Canada, Trump believes, takes unfair advantage of the United States in trade. However, the regime of the flourishing cross-border trading is the one the United States-Mexico-Canada Agreement  signed — in July 2020 by Trump — as a vast improvement over its predecessor, the North American Free Trade Agreement, although in substance and spirit, it is very similar.

When it comes to Panama, Trump has a double accusation. Beyond the belief that Panama is ripping us off, this kind of national business paranoia is part of the Trump manual of expectations in foreign policy: All foreign governments are scalawags bent on cheating America.

It is part of a permanent, low-grade C-Suite paranoia present in many companies: Who is stealing an advantage, who is going to concede to the unions, who is angling for more shelf space, etc. Consider calling it corporate situational awareness paranoia.

Statesmanship is learned; good instincts help, but it isn’t intuitive for most leaders. It is learned through studying history, meeting, talking, traveling and moving in foreign policy circles. It is learned best on the job, if the job is in the House or the Senate.

Trump has learned not in that world but in the world of New York real estate with its own jungle law — deals are done, undone, litigated, and political influence is brought to bear. Ultimately, there is victory for one side.

Trump correctly — and it could be said belatedly because he took no action during his first administration — has cast a penetrating light on China in the Americas. China, as Trump has said, doesn’t operate the Panama Canal. Panama does.
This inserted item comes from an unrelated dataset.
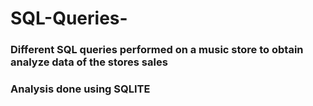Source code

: # SQL-Queries-
### Different SQL queries performed on a music store to obtain analyze data of the stores sales  
### Analysis done using SQLITE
A subsidiary of Hong Kong-based CK Hutchison Holdings manages two ports at the canal’s entrances, with Chinese firms providing more than $1 billion to construct a new bridge over the canal.

Panama’s revenues are up due to congestion charging, but fewer ships are transiting the canal due to drought. The vast Lake Gatun, which feeds the canal and keeps the lock system viable, is only partially complete. The less water available, the fewer transits are possible. These dipped from 38 large ships to just 22, but rains have improved the situation and transits have risen.

Seizing canals is a fraught business; witness the disaster of France and Britain trying to seize the Suez Canal in 1956. Significant damage to the Panama Canal would cost the United States for decades. It is a masterpiece of big, intricate engineering. I took a cruise through it to understand it better.

The British word “gobsmacked” is easily understood: smacked in the mouth. That happened to the commentariat — those who comment on national affairs. Trump’s Christmas Day declarations on Truth Social, his social media network, went almost unmentioned. The reporting was there; the networks and newspapers turned up the volume, but the commentators were silent.

That, in its way, is as notable as Trump’s implication that he has bought the world and plans to take possession. The enormity of the thing has been quieting. We, the opinion writers, have been struck dumb, you might say. That is news in itself.